Kenmerken van Windows Azure Virtual Machine
Als u naar de CPU-eigenschappen kijkt op het tabblad Prestaties in Taakbeheer van Windows Server 2012 R2 (in Afbeelding 1 en Afbeelding 2), zult u merken dat het rapporteert dat het een relatief oude, 45nm AMD Opteron 4171 HE-processor gebruikt, die draait op een snelheid van 2,1 GHz. Deze specifieke processor met zes kernen werd in juni 2010 geïntroduceerd als onderdeel van de Lissabon-familie met twee sockets. Het HE-achtervoegsel betekent dat het een "low-powered" energie-efficiënt model is dat geen goede keuze is voor SQL Server-gebruik, omdat het een aanzienlijke hoeveelheid prestaties inlevert voor een relatief kleine hoeveelheid verminderd energieverbruik. Na wat speurwerk is mij verteld dat deze processor een speciale OEM-processor is voor Microsoft-datacenters.
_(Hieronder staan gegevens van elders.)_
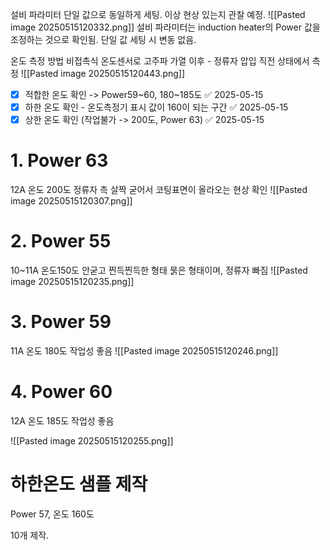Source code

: 설비 파라미터 단일 값으로 동일하게 세팅. 이상 현상 있는지 관찰 예정.
![[Pasted image 20250515120332.png]]
설비 파라미터는 induction heater의 Power 값을 조정하는 것으로 확인됨.
단일 값 세팅 시 변동 없음.

온도 측정 방법
비접촉식 온도센서로 고주파 가열 이후 - 정류자 압입 직전 상태에서 측정
![[Pasted image 20250515120443.png]]

- [x] 적합한 온도 확인 -> Power59~60, 180~185도 ✅ 2025-05-15
- [x] 하한 온도 확인 - 온도측정기 표시 값이 160이 되는 구간 ✅ 2025-05-15
- [x] 상한 온도 확인 (작업불가 -> 200도, Power 63) ✅ 2025-05-15

# 1. Power 63
12A 
온도 200도
정류자 측 살짝 굳어서 코팅표면이 올라오는 현상 확인
![[Pasted image 20250515120307.png]]
# 2. Power 55
10~11A
온도150도
안굳고 찐득찐득한 형태
묽은 형태이며, 정류자 빠짐
![[Pasted image 20250515120235.png]]
# 3. Power 59
11A
온도 180도
작업성 좋음
![[Pasted image 20250515120246.png]]
# 4. Power 60
12A
온도 185도
작업성 좋음

![[Pasted image 20250515120255.png]]
# 하한온도 샘플 제작
Power 57, 
온도 160도

10개 제작.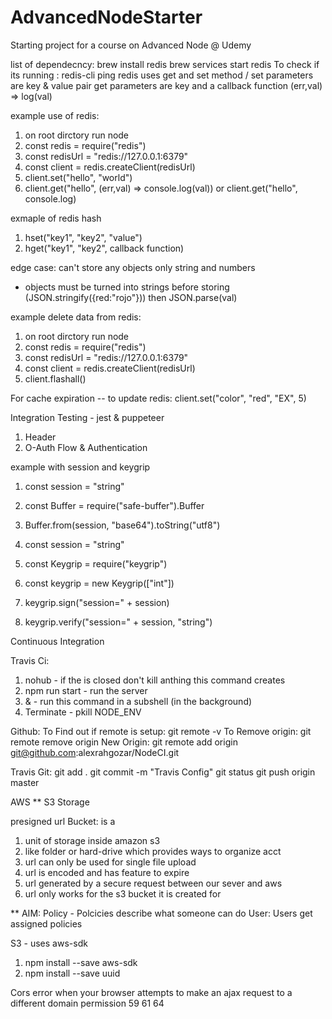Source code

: # AdvancedNodeStarter

Starting project for a course on Advanced Node @ Udemy

list of dependecncy:
brew install redis
brew services start redis
To check if its running : redis-cli ping
redis uses get and set method /
set parameters are key & value pair
get parameters are key and a callback function (err,val) => log(val)

example use of redis:

1.  on root dirctory run node
2.  const redis = require("redis")
3.  const redisUrl = "redis://127.0.0.1:6379"
4.  const client = redis.createClient(redisUrl)
5.  client.set("hello", "world")
6.  client.get("hello", (err,val) => console.log(val)) or client.get("hello", console.log)

exmaple of redis hash

1.  hset("key1", "key2", "value")
2.  hget("key1", "key2", callback function)

edge case: can't store any objects only string and numbers

- objects must be turned into strings before storing
  (JSON.stringify({red:"rojo"})) then JSON.parse(val)

example delete data from redis:

1.  on root dirctory run node
2.  const redis = require("redis")
3.  const redisUrl = "redis://127.0.0.1:6379"
4.  const client = redis.createClient(redisUrl)
5.  client.flashall()

For cache expiration -- to update redis:
client.set("color", "red", "EX", 5)

Integration Testing - jest & puppeteer

1.  Header
2.  O-Auth Flow & Authentication

example with session and keygrip

1.  const session = "string"
2.  const Buffer = require("safe-buffer").Buffer
3.  Buffer.from(session, "base64").toString("utf8")

4.  const session = "string"
5.  const Keygrip = require("keygrip")
6.  const keygrip = new Keygrip(["int"])
7.  keygrip.sign("session=" + session)
8.  keygrip.verify("session=" + session, "string")

Continuous Integration

Travis Ci:

1.  nohub - if the is closed don't kill anthing this command creates
2.  npm run start - run the server
3.  & - run this command in a subshell (in the background)
4.  Terminate - pkill NODE_ENV

Github:
To Find out if remote is setup: git remote -v
To Remove origin: git remote remove origin
New Origin: git remote add origin git@github.com:alexrahgozar/NodeCI.git

Travis Git:
git add .
git commit -m "Travis Config"
git status
git push origin master

AWS \*\* S3 Storage

presigned url
Bucket: is a

1.  unit of storage inside amazon s3
2.  like folder or hard-drive which provides ways to organize acct
3.  url can only be used for single file upload
4.  url is encoded and has feature to expire
5.  url generated by a secure request between our sever and aws
6.  url only works for the s3 bucket it is created for

\*\* AIM:
Policy - Polcicies describe what someone can do
User: Users get assigned policies

S3 - uses aws-sdk

1.  npm install --save aws-sdk
2.  npm install --save uuid

Cors error
when your browser attempts to make an ajax request to a different domain
permission 59 61 64
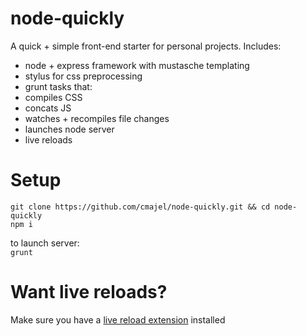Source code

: # node-quickly

A quick + simple front-end starter for personal projects. Includes:

* node + express framework with mustasche templating
* stylus for css preprocessing
* grunt tasks that:
 * compiles CSS
 * concats JS
 * watches + recompiles file changes
 * launches node server
 * live reloads
 
# Setup

`git clone https://github.com/cmajel/node-quickly.git && cd node-quickly`   
`npm i`   

to launch server:   
`grunt`  

# Want live reloads?

Make sure you have a [live reload extension](https://chrome.google.com/webstore/detail/livereload/jnihajbhpnppcggbcgedagnkighmdlei) installed
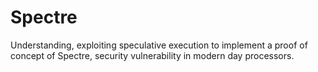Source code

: # Spectre

Understanding, exploiting speculative execution to implement a proof of concept of Spectre, security vulnerability in modern day processors.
Figuur 1:Basic A0 virtuele machine in gegevens uit Oost-V.S. Midden
Figuur 2:Standaard A7 virtuele machine in gegevens uit Oost-V.S. Midden
Het andere grote probleem met deze processor, naast zijn leeftijd en relatief slechte single-threaded prestaties, is het feit dat hij slechts zes fysieke kernen heeft. Dit is een probleem met de VM-grootten Basic A4, Standard A4 en Standard A7, die twee NUMA-knooppunten en acht totale fysieke kernen hebben. Dit zou betekenen dat een VM van die grootte een NUMA-knooppunt op de onderliggende fysieke host zou passeren, wat geen goed idee is voor de geheugenprestaties. Ik kan moeilijk geloven dat Microsoft dit expres zou doen. Ik kan ook moeilijk geloven dat elke afzonderlijke Azure-VM in elk afzonderlijk datacenter dat ik tot nu toe heb geprobeerd, exact dezelfde oudere AMD-processor gebruikt. Het is vrij algemeen bekend dat Microsoft ten minste drie verschillende generaties hardware heeft (Gen 1, Gen 2 en Gen 3) die ze tot nu toe hebben gebruikt in hun Azure-datacenters, met verschillende VM-prestaties. Na wat meer navraag heb ik ontdekt dat deze AMD Opteron 4171 HE-processor een Azure Gen 2-processor is.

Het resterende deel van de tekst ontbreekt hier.